Agence Ecofin : Et sur le plan social, quel rôle doivent jouer les fintechs dans des pays comme la Côte d’Ivoire ?
Régis Bamba : Selon moi, l’éducation financière est le pilier principal. Dans nos systèmes éducatifs, ce sujet est largement absent, alors qu’il détermine énormément la qualité de vie future des individus. Une fintech a donc le devoir de former ses utilisateurs, de les aider à comprendre comment gérer leur argent intelligemment.
Chez Djamo, nous y consacrons beaucoup de ressources. Chaque produit est conçu pour être simple, accessible, et nous créons du contenu – vidéos, articles, tutos – pour accompagner l’utilisateur. L’idée, c’est de transmettre des compétences réutilisables, même sur d’autres plateformes. C’est cela, pour moi, la vraie valeur sociale d’une fintech.
Agence Ecofin : L’éducation financière manque souvent dès le plus jeune âge…

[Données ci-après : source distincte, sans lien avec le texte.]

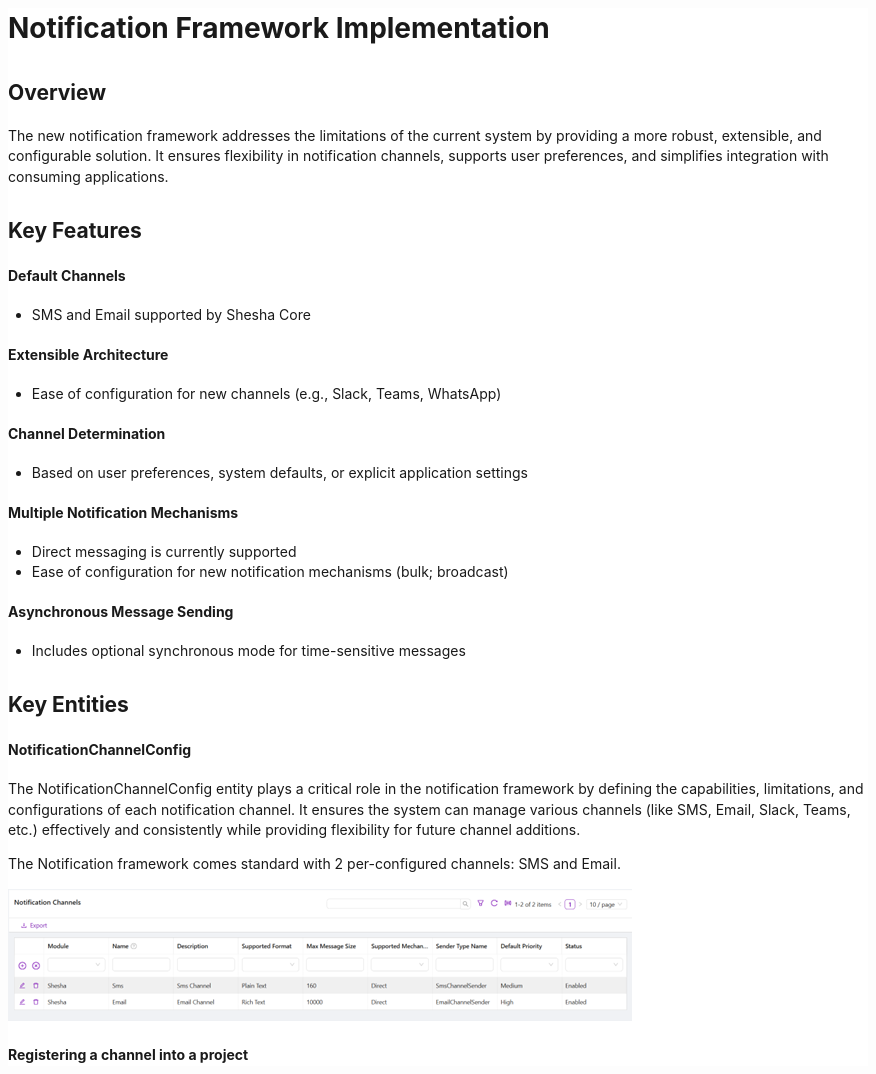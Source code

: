 # Notification Framework Implementation

## Overview

The new notification framework addresses the limitations of the current system by providing a more robust, extensible, and configurable solution. It ensures flexibility in notification channels, supports user preferences, and simplifies integration with consuming applications.

## Key Features

#### Default Channels

- SMS and Email supported by Shesha Core

#### Extensible Architecture

- Ease of configuration for new channels (e.g., Slack, Teams, WhatsApp)

#### Channel Determination

- Based on user preferences, system defaults, or explicit application settings

#### Multiple Notification Mechanisms

- Direct messaging is currently supported
- Ease of configuration for new notification mechanisms (bulk; broadcast)

#### Asynchronous Message Sending

- Includes optional synchronous mode for time-sensitive messages

## Key Entities

#### NotificationChannelConfig

The NotificationChannelConfig entity plays a critical role in the notification framework by defining the capabilities, limitations, and configurations of each notification channel. It ensures the system can manage various channels (like SMS, Email, Slack, Teams, etc.) effectively and consistently while providing flexibility for future channel additions.

The Notification framework comes standard with 2 per-configured channels: SMS and Email.

![alt text](images/notification-images/NotificationChannels.png)

#### Registering a channel into a project
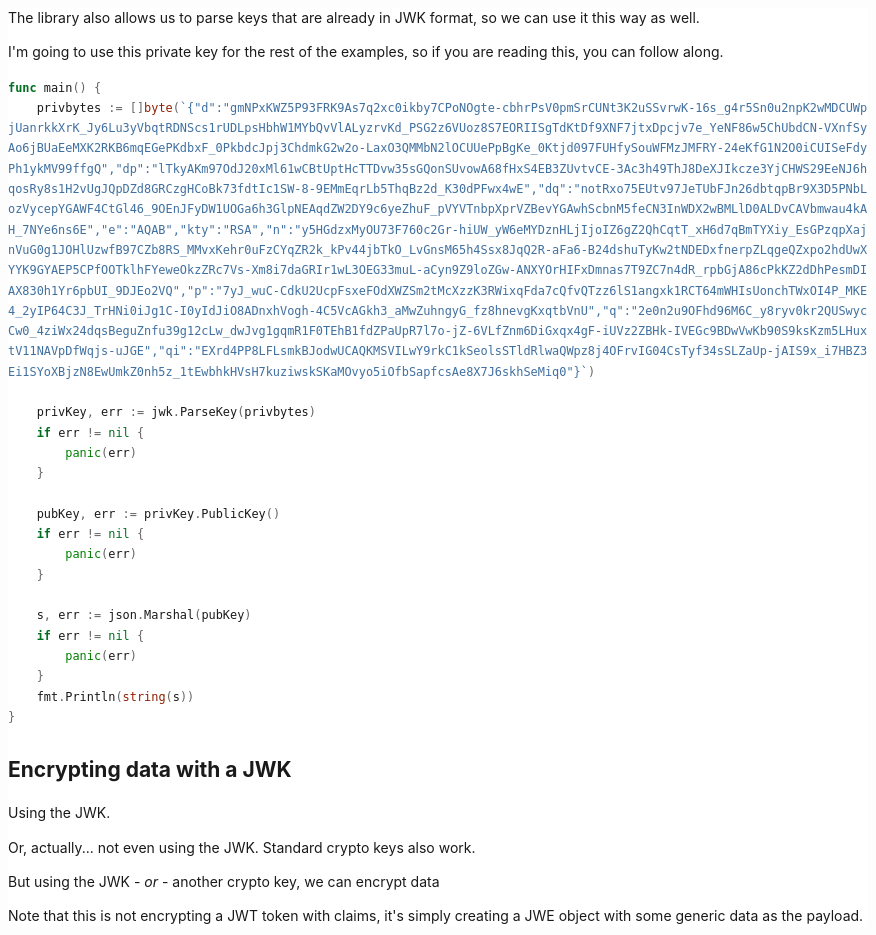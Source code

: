 The library also allows us to parse keys that are already in JWK format, so we can use it this way as well.

I'm going to use this private key for the rest of the examples, so if you are reading this, you can follow along.

```go
func main() {
	privbytes := []byte(`{"d":"gmNPxKWZ5P93FRK9As7q2xc0ikby7CPoNOgte-cbhrPsV0pmSrCUNt3K2uSSvrwK-16s_g4r5Sn0u2npK2wMDCUWpjUanrkkXrK_Jy6Lu3yVbqtRDNScs1rUDLpsHbhW1MYbQvVlALyzrvKd_PSG2z6VUoz8S7EORIISgTdKtDf9XNF7jtxDpcjv7e_YeNF86w5ChUbdCN-VXnfSyAo6jBUaEeMXK2RKB6mqEGePKdbxF_0PkbdcJpj3ChdmkG2w2o-LaxO3QMMbN2lOCUUePpBgKe_0Ktjd097FUHfySouWFMzJMFRY-24eKfG1N2O0iCUISeFdyPh1ykMV99ffgQ","dp":"lTkyAKm97OdJ20xMl61wCBtUptHcTTDvw35sGQonSUvowA68fHxS4EB3ZUvtvCE-3Ac3h49ThJ8DeXJIkcze3YjCHWS29EeNJ6hqosRy8s1H2vUgJQpDZd8GRCzgHCoBk73fdtIc1SW-8-9EMmEqrLb5ThqBz2d_K30dPFwx4wE","dq":"notRxo75EUtv97JeTUbFJn26dbtqpBr9X3D5PNbLozVycepYGAWF4CtGl46_9OEnJFyDW1UOGa6h3GlpNEAqdZW2DY9c6yeZhuF_pVYVTnbpXprVZBevYGAwhScbnM5feCN3InWDX2wBMLlD0ALDvCAVbmwau4kAH_7NYe6ns6E","e":"AQAB","kty":"RSA","n":"y5HGdzxMyOU73F760c2Gr-hiUW_yW6eMYDznHLjIjoIZ6gZ2QhCqtT_xH6d7qBmTYXiy_EsGPzqpXajnVuG0g1JOHlUzwfB97CZb8RS_MMvxKehr0uFzCYqZR2k_kPv44jbTkO_LvGnsM65h4Ssx8JqQ2R-aFa6-B24dshuTyKw2tNDEDxfnerpZLqgeQZxpo2hdUwXYYK9GYAEP5CPfOOTklhFYeweOkzZRc7Vs-Xm8i7daGRIr1wL3OEG33muL-aCyn9Z9loZGw-ANXYOrHIFxDmnas7T9ZC7n4dR_rpbGjA86cPkKZ2dDhPesmDIAX830h1Yr6pbUI_9DJEo2VQ","p":"7yJ_wuC-CdkU2UcpFsxeFOdXWZSm2tMcXzzK3RWixqFda7cQfvQTzz6lS1angxk1RCT64mWHIsUonchTWxOI4P_MKE4_2yIP64C3J_TrHNi0iJg1C-I0yIdJiO8ADnxhVogh-4C5VcAGkh3_aMwZuhngyG_fz8hnevgKxqtbVnU","q":"2e0n2u9OFhd96M6C_y8ryv0kr2QUSwycCw0_4ziWx24dqsBeguZnfu39g12cLw_dwJvg1gqmR1F0TEhB1fdZPaUpR7l7o-jZ-6VLfZnm6DiGxqx4gF-iUVz2ZBHk-IVEGc9BDwVwKb90S9ksKzm5LHuxtV11NAVpDfWqjs-uJGE","qi":"EXrd4PP8LFLsmkBJodwUCAQKMSVILwY9rkC1kSeolsSTldRlwaQWpz8j4OFrvIG04CsTyf34sSLZaUp-jAIS9x_i7HBZ3Ei1SYoXBjzN8EwUmkZ0nh5z_1tEwbhkHVsH7kuziwskSKaMOvyo5iOfbSapfcsAe8X7J6skhSeMiq0"}`)

	privKey, err := jwk.ParseKey(privbytes)
	if err != nil {
		panic(err)
	}

	pubKey, err := privKey.PublicKey()
	if err != nil {
		panic(err)
	}

	s, err := json.Marshal(pubKey)
	if err != nil {
		panic(err)
	}
	fmt.Println(string(s))
}
```


## Encrypting data with a JWK

Using the JWK.

Or, actually... not even using the JWK. Standard crypto keys also work.

But using the JWK - *or* - another crypto key, we can encrypt data 

Note that this is not encrypting a JWT token with claims, it's simply creating a JWE object with some generic data as the payload.
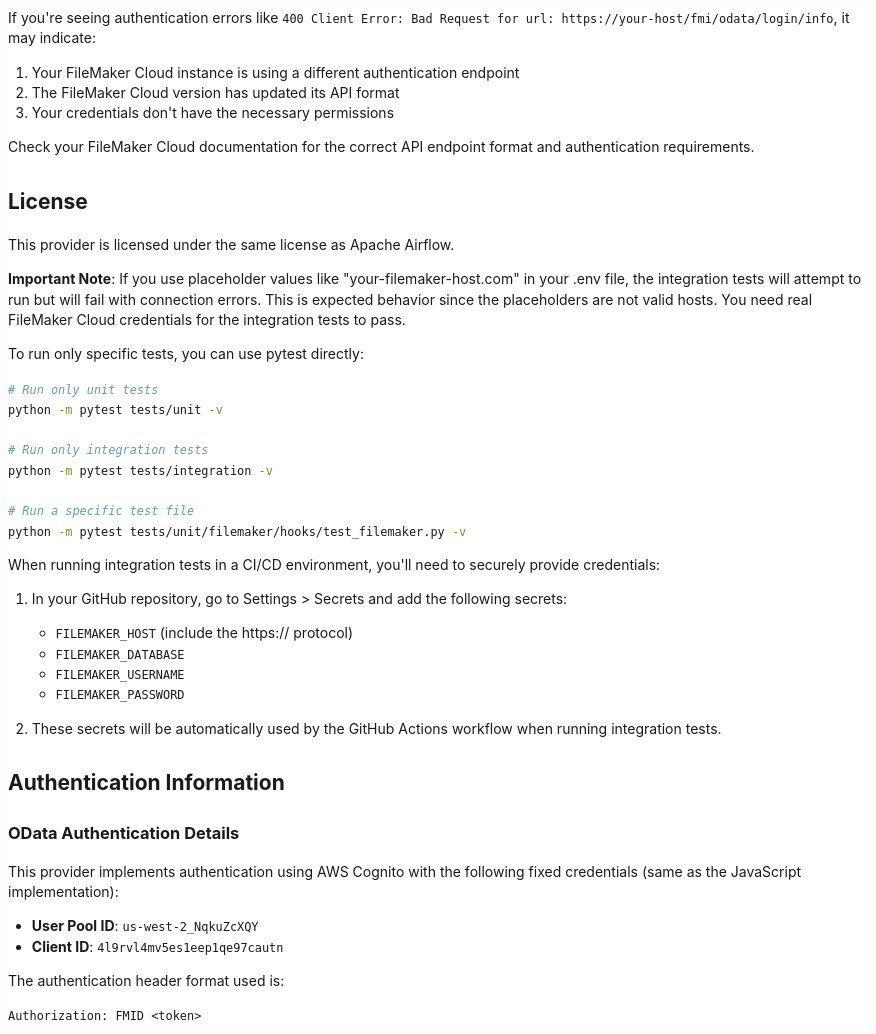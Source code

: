 If you're seeing authentication errors like `400 Client Error: Bad Request for url: https://your-host/fmi/odata/login/info`, it may indicate:

1. Your FileMaker Cloud instance is using a different authentication endpoint
2. The FileMaker Cloud version has updated its API format
3. Your credentials don't have the necessary permissions

Check your FileMaker Cloud documentation for the correct API endpoint format and authentication requirements.

## License

This provider is licensed under the same license as Apache Airflow.

**Important Note**: If you use placeholder values like "your-filemaker-host.com" in your .env file, the integration tests will attempt to run but will fail with connection errors. This is expected behavior since the placeholders are not valid hosts. You need real FileMaker Cloud credentials for the integration tests to pass.

To run only specific tests, you can use pytest directly:

```bash
# Run only unit tests
python -m pytest tests/unit -v

# Run only integration tests
python -m pytest tests/integration -v

# Run a specific test file
python -m pytest tests/unit/filemaker/hooks/test_filemaker.py -v
```

When running integration tests in a CI/CD environment, you'll need to securely provide credentials:

1. In your GitHub repository, go to Settings > Secrets and add the following secrets:
   - `FILEMAKER_HOST` (include the https:// protocol)
   - `FILEMAKER_DATABASE`
   - `FILEMAKER_USERNAME`
   - `FILEMAKER_PASSWORD`

2. These secrets will be automatically used by the GitHub Actions workflow when running integration tests.

## Authentication Information

### OData Authentication Details

This provider implements authentication using AWS Cognito with the following fixed credentials (same as the JavaScript implementation):

- **User Pool ID**: `us-west-2_NqkuZcXQY`
- **Client ID**: `4l9rvl4mv5es1eep1qe97cautn`

The authentication header format used is:
```
Authorization: FMID <token>
```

Régis Bamba : Exactement. Et les conséquences sont visibles : régulièrement, on voit des vagues d’arnaques type Ponzi, ou des investissements douteux qui séduisent des gens mal informés. Notre rôle, c’est de sensibiliser, de rappeler que la vraie richesse se construit sur la durée, avec de bonnes habitudes. Cela passe aussi par des prix accessibles. Grâce à la technologie, nous réduisons nos charges – pas besoin d’ouvrir cinq agences, tout se fait à distance. Ces économies, on peut les répercuter sur le client pour proposer des tarifs plus bas. C’est ainsi qu’on crée un cercle vertueux qui facilite l’adoption du digital.
Agence Ecofin : Une dernière question : envisagez-vous, à terme, une entrée en bourse, notamment à la BRVM ?
Régis Bamba : C’est une piste que nous ne négligeons pas. Étant donné notre position dans l’écosystème, nous avons au moins le devoir d’y réfléchir sérieusement. La BRVM est un pilier de l’environnement financier régional, et cela aurait du sens d’y inscrire un modèle comme le nôtre. Bien sûr, cela devra aussi faire sens pour les investisseurs et pour Djamo. Mais ce n’est pas à exclure. C’est une option crédible dans notre vision à long terme.